About this task - Work through the records below, line by line, and say how many lines include "ControllerKey", with nothing else.

%%

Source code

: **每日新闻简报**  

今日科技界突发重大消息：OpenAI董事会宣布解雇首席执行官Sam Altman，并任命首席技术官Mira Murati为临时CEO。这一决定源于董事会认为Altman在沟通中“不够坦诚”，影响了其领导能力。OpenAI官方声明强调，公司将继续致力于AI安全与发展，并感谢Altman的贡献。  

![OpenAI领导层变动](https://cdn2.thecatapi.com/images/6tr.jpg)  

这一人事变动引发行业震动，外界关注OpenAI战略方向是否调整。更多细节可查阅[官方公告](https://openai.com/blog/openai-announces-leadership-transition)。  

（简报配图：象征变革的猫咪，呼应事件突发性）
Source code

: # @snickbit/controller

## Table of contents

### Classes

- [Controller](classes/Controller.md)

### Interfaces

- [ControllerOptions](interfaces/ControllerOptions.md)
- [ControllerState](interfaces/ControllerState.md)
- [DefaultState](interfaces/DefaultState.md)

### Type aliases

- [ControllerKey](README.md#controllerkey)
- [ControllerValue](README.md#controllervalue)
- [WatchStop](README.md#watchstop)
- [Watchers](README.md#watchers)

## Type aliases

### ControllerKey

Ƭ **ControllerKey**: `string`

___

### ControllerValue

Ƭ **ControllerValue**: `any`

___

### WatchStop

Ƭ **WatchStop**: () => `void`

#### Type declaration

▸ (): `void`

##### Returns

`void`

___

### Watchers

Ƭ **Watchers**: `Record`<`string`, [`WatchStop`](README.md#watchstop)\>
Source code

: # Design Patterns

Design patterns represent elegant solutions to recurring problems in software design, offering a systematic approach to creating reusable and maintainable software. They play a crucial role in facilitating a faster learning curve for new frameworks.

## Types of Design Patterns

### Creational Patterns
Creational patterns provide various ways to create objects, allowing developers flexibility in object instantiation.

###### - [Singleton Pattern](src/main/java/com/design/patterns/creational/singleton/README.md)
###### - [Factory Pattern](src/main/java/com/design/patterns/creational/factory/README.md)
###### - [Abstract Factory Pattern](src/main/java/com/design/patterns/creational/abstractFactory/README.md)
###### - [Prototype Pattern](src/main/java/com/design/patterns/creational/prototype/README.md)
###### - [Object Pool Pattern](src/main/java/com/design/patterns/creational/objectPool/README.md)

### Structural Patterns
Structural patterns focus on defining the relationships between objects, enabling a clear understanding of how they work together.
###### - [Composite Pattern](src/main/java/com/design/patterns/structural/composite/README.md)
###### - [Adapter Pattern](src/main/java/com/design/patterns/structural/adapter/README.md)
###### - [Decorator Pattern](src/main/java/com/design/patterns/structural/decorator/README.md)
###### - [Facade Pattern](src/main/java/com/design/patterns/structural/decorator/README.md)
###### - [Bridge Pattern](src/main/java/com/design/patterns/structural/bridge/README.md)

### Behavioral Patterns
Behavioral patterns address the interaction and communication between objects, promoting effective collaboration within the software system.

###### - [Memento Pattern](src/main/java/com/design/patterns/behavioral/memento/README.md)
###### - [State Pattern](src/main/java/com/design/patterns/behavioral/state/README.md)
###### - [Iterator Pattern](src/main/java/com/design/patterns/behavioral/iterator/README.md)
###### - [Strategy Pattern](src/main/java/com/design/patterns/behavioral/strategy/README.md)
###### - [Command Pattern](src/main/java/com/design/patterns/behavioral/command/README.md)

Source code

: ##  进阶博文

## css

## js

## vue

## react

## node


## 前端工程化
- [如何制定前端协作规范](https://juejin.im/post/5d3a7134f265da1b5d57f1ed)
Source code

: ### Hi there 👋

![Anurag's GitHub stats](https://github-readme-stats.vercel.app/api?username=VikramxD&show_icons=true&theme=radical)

%%

Solution for this problem - 3